Das grösste Kompliment erhielt Beatrice Schmid ganz am Schluss ihrer Lesung im Dachstock der Sekundarschule Theobald Baerwart. Ein Zweitklässler, der mit seiner E-Zug-Klasse zwei Lektionen lang konzentriert der Vorstellung ihres Buchs «Du weisst mich jetzt in Raum und Zeit zu finden» gefolgt war, erklärte im Brustton der Überzeugung: «Wenn ich mal einen Vortrag zu einem Buch machen muss, nehme ich ganz sicher Ihres!»
Die gebürtige Baslerin, die heute in Lausanne lebt, ist es an diesem Morgen offensichtlich gelungen, der Klasse zu vermitteln, wie spannend eine Auseinandersetzung mit der eigenen Familiengeschichte sein kann.

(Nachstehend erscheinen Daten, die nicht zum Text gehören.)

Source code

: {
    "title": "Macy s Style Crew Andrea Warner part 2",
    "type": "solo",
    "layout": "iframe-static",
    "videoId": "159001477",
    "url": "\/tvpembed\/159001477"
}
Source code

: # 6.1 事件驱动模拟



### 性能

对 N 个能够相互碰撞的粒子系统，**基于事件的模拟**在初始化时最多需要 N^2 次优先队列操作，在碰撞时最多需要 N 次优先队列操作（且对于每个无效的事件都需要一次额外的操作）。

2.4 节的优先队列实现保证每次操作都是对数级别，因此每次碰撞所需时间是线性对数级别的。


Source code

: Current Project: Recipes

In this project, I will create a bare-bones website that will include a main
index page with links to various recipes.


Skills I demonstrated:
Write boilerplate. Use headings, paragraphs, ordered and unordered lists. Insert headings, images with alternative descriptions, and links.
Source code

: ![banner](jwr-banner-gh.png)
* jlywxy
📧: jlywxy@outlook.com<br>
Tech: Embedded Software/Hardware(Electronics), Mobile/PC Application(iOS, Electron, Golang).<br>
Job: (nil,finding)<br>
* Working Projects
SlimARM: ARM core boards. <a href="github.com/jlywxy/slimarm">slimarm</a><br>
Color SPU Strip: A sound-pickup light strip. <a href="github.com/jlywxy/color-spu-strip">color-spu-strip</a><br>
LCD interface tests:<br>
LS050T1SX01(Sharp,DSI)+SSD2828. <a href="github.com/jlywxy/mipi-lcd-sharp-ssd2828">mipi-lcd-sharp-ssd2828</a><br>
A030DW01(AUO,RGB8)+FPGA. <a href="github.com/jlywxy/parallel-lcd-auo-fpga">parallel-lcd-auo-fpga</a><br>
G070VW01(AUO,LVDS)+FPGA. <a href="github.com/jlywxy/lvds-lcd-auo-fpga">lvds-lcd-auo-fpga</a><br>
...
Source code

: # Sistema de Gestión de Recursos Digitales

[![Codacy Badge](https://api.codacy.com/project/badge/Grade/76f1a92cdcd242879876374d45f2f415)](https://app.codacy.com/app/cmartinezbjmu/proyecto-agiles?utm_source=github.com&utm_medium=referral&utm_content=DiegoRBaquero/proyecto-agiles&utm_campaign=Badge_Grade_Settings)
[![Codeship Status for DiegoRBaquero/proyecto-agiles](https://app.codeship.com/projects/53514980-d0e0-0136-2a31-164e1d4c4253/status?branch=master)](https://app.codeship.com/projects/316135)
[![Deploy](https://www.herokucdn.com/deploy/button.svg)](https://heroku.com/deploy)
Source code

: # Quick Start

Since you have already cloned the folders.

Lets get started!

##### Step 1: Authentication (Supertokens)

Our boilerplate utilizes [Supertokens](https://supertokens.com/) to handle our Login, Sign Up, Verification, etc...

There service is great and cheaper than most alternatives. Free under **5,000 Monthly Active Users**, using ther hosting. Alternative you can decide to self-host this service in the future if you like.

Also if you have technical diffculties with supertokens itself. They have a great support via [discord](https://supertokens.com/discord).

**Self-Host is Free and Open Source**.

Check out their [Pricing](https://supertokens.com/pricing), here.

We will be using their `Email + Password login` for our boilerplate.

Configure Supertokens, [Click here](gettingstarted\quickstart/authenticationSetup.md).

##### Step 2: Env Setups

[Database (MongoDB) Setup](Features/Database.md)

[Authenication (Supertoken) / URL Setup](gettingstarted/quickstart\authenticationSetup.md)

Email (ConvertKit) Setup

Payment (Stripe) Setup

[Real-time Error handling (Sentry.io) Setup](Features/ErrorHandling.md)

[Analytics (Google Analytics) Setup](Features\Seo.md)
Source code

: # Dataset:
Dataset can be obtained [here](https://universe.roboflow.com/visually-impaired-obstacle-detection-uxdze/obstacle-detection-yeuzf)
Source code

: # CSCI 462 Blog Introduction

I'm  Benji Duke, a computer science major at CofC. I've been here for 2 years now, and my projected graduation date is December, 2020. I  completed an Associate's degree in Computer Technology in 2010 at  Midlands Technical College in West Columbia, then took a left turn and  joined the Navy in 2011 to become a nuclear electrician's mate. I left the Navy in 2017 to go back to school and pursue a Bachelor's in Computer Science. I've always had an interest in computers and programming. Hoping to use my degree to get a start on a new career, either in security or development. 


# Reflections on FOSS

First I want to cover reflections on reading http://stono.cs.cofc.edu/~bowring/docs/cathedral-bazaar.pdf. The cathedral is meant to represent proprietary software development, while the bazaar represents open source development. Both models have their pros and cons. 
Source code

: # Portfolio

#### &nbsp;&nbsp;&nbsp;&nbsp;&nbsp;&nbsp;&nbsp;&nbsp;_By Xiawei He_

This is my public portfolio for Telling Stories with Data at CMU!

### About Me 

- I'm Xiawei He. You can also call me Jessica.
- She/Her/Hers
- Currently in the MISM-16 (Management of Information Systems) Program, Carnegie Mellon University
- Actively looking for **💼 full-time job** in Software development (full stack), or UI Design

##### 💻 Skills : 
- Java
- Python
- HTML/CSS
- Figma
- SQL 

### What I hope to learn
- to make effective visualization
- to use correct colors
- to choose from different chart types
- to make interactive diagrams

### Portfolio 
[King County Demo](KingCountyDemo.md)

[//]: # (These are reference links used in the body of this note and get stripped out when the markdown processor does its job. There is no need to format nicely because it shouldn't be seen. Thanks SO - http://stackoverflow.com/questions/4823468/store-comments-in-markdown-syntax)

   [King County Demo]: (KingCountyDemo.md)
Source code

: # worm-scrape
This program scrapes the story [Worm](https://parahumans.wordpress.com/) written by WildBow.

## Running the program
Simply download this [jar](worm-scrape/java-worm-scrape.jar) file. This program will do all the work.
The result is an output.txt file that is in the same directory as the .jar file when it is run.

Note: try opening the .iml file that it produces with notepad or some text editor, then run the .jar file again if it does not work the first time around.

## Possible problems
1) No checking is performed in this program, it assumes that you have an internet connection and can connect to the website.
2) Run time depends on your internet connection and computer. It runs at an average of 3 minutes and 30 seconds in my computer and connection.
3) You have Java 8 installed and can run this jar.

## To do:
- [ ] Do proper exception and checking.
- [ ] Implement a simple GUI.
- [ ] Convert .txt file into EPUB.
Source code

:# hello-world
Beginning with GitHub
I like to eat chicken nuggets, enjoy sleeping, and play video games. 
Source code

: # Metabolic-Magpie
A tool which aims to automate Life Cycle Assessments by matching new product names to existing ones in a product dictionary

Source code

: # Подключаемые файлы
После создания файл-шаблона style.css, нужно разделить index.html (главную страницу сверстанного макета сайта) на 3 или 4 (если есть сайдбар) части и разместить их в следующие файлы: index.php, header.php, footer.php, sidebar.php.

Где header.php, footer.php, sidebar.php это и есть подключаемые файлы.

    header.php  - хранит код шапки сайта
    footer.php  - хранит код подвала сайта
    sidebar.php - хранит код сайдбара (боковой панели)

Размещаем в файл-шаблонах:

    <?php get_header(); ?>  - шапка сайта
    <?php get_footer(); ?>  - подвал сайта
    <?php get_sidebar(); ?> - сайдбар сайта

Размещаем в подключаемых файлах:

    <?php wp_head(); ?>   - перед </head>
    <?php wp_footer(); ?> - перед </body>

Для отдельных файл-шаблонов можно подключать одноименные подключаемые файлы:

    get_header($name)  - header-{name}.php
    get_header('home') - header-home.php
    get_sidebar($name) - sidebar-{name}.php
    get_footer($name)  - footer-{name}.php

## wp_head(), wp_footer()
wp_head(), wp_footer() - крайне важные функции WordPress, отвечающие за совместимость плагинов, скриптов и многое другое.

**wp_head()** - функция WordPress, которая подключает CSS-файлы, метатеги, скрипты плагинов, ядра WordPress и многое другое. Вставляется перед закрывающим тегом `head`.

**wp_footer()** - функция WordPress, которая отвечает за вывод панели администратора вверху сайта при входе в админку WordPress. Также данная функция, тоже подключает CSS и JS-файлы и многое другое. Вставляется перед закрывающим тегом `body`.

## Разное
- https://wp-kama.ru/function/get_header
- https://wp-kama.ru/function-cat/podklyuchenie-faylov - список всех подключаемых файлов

In ihrem Erstlingswerk, an dem die Gymnasiallehrerin zum Erstaunen der Klasse ganze vier Jahre gearbeitet hat, erzählt Beatrice Schmid die Lebensgeschichte ihrer Grosstante Paula. Diese ist vor hundert Jahren – nach einer von bitterer Armut geprägten Jugend in Basel – ausgewandert, um am Aufbau der Sowjetunion teilzunehmen. Obwohl sie danach als politische Gefangene acht Jahre in einem Gulag verbracht hatte, blieb sie zeitlebens ihren Überzeugungen treu und trat bis zu ihrem Tod nicht aus der Kommunistischen Partei aus.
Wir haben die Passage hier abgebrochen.